Task details:
Return each line of the records holding the string "server".

Dataset excerpts:
>>>

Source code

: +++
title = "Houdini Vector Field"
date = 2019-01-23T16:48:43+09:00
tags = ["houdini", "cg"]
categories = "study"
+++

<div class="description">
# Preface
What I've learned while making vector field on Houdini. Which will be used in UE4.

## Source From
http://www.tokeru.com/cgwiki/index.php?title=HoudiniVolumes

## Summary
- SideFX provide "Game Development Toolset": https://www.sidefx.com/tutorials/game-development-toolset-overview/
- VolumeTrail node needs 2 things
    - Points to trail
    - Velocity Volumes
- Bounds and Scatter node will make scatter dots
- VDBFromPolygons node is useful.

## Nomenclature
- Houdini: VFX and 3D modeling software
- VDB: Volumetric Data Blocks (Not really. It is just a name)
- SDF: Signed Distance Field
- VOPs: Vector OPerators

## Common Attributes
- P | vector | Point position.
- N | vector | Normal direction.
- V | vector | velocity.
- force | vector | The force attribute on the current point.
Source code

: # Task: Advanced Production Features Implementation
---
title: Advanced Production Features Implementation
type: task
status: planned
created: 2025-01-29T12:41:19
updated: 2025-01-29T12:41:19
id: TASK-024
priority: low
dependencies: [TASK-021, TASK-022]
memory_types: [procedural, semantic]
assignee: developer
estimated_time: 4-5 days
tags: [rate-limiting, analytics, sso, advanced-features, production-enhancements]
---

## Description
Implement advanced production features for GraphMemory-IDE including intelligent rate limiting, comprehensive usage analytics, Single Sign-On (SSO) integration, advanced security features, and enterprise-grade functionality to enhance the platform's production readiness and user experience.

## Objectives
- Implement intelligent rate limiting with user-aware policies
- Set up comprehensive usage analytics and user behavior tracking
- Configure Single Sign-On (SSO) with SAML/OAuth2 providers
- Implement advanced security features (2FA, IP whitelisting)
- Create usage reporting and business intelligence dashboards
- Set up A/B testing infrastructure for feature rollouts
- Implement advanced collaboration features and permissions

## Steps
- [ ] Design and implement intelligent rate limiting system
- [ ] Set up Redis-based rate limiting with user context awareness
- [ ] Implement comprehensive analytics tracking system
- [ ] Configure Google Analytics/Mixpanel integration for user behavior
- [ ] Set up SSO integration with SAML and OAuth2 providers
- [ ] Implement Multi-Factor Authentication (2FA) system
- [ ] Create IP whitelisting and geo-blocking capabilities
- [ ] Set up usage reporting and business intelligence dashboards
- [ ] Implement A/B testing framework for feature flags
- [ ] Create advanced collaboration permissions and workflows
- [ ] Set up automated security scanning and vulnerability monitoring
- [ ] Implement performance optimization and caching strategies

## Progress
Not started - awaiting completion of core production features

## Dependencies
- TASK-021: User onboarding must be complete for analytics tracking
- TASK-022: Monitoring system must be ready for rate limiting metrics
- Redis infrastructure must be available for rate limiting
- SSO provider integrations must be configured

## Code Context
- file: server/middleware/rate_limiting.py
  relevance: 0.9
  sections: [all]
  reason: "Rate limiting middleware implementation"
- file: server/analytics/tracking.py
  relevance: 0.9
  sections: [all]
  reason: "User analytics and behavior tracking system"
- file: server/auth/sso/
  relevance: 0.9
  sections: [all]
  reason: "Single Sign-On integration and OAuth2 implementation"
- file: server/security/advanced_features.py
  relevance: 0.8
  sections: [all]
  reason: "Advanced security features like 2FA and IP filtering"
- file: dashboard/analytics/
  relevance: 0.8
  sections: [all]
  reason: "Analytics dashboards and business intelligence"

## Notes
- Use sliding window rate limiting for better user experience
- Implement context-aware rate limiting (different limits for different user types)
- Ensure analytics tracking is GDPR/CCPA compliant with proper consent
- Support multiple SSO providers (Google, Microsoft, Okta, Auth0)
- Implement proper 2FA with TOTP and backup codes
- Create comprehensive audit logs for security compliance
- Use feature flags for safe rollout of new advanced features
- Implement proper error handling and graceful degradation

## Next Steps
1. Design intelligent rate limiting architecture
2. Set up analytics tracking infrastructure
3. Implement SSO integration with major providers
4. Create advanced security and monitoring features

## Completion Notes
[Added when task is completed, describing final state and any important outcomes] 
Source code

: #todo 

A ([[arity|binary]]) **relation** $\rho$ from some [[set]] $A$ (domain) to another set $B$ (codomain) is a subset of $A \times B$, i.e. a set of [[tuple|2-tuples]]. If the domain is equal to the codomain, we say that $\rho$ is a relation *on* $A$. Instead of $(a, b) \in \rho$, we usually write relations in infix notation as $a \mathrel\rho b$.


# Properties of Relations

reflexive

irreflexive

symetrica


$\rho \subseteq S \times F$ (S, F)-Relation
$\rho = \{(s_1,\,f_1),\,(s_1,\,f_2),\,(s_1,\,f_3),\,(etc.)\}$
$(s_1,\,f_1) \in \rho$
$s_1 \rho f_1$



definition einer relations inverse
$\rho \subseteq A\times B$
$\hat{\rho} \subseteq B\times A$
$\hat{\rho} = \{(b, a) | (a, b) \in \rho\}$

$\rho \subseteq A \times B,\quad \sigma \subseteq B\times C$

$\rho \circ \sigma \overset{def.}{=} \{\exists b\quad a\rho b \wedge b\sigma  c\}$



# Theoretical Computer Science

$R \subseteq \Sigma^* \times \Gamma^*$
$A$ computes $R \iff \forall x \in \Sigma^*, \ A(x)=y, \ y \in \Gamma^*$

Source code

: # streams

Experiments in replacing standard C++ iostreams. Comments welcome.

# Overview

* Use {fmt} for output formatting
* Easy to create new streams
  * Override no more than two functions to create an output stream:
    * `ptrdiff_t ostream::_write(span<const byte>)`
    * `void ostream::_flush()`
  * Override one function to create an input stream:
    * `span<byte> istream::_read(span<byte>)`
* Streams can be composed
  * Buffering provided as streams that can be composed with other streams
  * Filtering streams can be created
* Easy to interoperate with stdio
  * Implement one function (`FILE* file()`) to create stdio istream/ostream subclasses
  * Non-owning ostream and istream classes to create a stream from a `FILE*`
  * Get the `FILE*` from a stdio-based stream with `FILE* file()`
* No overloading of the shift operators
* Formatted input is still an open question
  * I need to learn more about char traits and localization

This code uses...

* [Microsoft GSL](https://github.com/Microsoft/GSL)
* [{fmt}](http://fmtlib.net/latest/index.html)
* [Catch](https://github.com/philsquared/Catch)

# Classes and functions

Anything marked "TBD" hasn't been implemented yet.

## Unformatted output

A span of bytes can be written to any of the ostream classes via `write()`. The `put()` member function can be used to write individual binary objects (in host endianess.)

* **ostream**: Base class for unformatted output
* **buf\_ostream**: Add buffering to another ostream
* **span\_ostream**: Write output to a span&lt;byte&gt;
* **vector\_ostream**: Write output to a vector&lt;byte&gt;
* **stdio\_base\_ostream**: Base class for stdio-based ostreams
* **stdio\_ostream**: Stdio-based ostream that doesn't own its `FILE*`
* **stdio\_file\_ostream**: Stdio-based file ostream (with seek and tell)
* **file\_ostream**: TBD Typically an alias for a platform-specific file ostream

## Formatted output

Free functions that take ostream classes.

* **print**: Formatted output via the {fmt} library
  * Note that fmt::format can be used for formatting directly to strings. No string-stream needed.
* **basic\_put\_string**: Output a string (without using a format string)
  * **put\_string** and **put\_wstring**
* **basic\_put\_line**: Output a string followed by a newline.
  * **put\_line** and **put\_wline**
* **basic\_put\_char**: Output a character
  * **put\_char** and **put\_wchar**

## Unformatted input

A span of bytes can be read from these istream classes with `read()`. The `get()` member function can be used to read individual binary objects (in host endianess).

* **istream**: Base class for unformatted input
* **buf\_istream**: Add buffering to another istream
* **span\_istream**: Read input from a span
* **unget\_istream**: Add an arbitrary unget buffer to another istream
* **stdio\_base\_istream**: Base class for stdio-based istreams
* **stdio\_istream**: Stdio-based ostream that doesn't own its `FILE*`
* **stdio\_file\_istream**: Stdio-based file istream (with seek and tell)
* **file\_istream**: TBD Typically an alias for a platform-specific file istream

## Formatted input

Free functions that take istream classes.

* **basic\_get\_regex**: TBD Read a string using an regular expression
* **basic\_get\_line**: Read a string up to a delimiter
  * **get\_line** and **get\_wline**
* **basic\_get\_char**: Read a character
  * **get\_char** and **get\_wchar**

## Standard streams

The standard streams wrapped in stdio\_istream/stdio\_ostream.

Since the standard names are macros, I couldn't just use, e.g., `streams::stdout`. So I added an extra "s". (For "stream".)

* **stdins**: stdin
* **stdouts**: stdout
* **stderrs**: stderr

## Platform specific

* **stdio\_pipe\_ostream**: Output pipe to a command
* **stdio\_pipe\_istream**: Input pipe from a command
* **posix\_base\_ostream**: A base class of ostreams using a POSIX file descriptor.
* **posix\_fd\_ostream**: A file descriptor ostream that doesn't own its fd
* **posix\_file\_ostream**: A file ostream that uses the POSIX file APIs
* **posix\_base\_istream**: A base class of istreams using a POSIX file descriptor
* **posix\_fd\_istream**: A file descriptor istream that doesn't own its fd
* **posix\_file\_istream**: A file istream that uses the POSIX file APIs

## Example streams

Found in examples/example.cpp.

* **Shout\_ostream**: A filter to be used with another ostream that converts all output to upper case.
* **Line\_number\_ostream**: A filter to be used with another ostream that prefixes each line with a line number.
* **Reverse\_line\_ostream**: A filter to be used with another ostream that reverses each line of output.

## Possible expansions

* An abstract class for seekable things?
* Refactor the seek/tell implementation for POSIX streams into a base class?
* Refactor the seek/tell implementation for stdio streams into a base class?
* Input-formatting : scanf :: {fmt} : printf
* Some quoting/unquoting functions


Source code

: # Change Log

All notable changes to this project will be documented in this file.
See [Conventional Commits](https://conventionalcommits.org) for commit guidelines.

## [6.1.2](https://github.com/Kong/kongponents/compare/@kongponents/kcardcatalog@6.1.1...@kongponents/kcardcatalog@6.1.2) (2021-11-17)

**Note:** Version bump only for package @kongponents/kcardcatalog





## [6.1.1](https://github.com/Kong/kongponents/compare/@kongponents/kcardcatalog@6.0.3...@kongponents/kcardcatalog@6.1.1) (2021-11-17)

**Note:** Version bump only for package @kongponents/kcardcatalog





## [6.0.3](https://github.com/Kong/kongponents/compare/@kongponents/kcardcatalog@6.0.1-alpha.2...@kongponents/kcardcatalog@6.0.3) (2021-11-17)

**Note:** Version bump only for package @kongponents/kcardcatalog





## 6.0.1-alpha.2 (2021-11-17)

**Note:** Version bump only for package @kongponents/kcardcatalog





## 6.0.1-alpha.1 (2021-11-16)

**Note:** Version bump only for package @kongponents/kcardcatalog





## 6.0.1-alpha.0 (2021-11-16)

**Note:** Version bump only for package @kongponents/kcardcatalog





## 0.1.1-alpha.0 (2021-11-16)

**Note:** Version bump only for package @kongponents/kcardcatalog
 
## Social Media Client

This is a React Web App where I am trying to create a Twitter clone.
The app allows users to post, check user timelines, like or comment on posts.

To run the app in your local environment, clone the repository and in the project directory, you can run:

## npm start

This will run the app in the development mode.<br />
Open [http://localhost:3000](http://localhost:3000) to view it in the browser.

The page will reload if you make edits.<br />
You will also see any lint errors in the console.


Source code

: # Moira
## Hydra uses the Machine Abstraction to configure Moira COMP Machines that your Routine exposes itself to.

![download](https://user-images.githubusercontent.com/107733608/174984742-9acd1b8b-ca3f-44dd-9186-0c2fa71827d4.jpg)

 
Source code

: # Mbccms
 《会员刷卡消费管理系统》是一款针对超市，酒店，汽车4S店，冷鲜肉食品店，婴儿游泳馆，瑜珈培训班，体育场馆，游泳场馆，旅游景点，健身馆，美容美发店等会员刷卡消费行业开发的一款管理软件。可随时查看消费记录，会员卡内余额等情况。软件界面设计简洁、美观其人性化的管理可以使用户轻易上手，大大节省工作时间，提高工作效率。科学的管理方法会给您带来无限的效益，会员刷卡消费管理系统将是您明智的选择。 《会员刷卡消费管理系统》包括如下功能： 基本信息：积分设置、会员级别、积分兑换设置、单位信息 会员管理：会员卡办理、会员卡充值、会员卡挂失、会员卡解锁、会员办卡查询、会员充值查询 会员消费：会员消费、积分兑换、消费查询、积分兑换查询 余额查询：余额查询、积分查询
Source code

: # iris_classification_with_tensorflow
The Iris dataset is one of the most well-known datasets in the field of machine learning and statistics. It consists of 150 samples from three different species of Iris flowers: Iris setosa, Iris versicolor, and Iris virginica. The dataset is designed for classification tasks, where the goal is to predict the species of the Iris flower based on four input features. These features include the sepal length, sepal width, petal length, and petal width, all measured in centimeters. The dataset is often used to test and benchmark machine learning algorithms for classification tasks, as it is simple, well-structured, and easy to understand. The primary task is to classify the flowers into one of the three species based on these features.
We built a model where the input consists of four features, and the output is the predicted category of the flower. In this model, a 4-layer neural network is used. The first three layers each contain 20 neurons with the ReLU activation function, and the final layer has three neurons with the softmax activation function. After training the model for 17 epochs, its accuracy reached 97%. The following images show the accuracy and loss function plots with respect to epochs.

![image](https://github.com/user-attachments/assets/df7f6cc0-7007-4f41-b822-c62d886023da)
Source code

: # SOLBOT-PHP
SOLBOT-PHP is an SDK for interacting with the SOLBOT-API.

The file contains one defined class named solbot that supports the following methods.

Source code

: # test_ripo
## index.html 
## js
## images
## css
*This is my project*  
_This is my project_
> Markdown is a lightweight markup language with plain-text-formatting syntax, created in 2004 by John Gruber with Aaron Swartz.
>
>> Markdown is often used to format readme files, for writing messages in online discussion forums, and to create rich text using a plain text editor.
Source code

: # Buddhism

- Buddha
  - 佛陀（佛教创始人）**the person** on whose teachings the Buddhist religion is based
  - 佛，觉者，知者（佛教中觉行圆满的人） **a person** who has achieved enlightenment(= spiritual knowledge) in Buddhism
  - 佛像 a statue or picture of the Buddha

<<<

Reply:
- file: server/middleware/rate_limiting.py
- file: server/analytics/tracking.py
- file: server/auth/sso/
- file: server/security/advanced_features.py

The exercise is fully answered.